And to actualize your true potential is “irrational” - since, if you know you effort is likely going to be fruitful and worth to be put it, then you are still quite close to your comfort zone. So, to have the type 2 talent implies that you love what you do. You don’t know whether your effort will pay off, you don’t where it will lead you. Yet you still want to do it.
That is exactly the even when it probably won’t pay off part in Habu’s quote.
Someone told me (as a joke, but I think there was a big portion of truth in it) that “rational people would not do a pure maths PhD and try to pursue an academic career.
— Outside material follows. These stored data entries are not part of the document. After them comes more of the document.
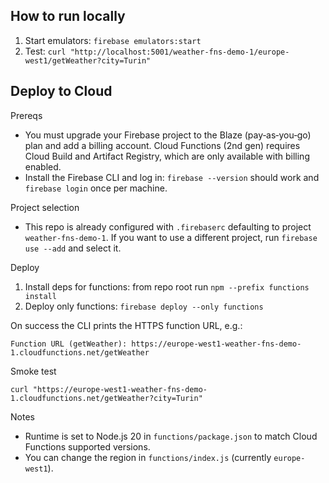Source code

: ## How to run locally
1) Start emulators: `firebase emulators:start`
2) Test: `curl "http://localhost:5001/weather-fns-demo-1/europe-west1/getWeather?city=Turin"`

## Deploy to Cloud

Prereqs
- You must upgrade your Firebase project to the Blaze (pay‑as‑you‑go) plan and add a billing account. Cloud Functions (2nd gen) requires Cloud Build and Artifact Registry, which are only available with billing enabled.
- Install the Firebase CLI and log in: `firebase --version` should work and `firebase login` once per machine.

Project selection
- This repo is already configured with `.firebaserc` defaulting to project `weather-fns-demo-1`. If you want to use a different project, run `firebase use --add` and select it.

Deploy
1) Install deps for functions: from repo root run `npm --prefix functions install`
2) Deploy only functions: `firebase deploy --only functions`

On success the CLI prints the HTTPS function URL, e.g.:
```
Function URL (getWeather): https://europe-west1-weather-fns-demo-1.cloudfunctions.net/getWeather
```

Smoke test
```
curl "https://europe-west1-weather-fns-demo-1.cloudfunctions.net/getWeather?city=Turin"
```

Notes
- Runtime is set to Node.js 20 in `functions/package.json` to match Cloud Functions supported versions.
- You can change the region in `functions/index.js` (currently `europe-west1`).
If you are intelligent enough to do well in this career path you could become a much more “successful” person in many other careers”. I laughed real hard but could not deny it.
So I think the type 2 talent is the talent to love.
Even Gauss, Mozart, John von Neumann and many other great people whose names are carved in history, they surely have the type 1 talent, but they all must have insane amount of love in what they did.
Now when I see someone do great things, I do not see the “talent”, I see love.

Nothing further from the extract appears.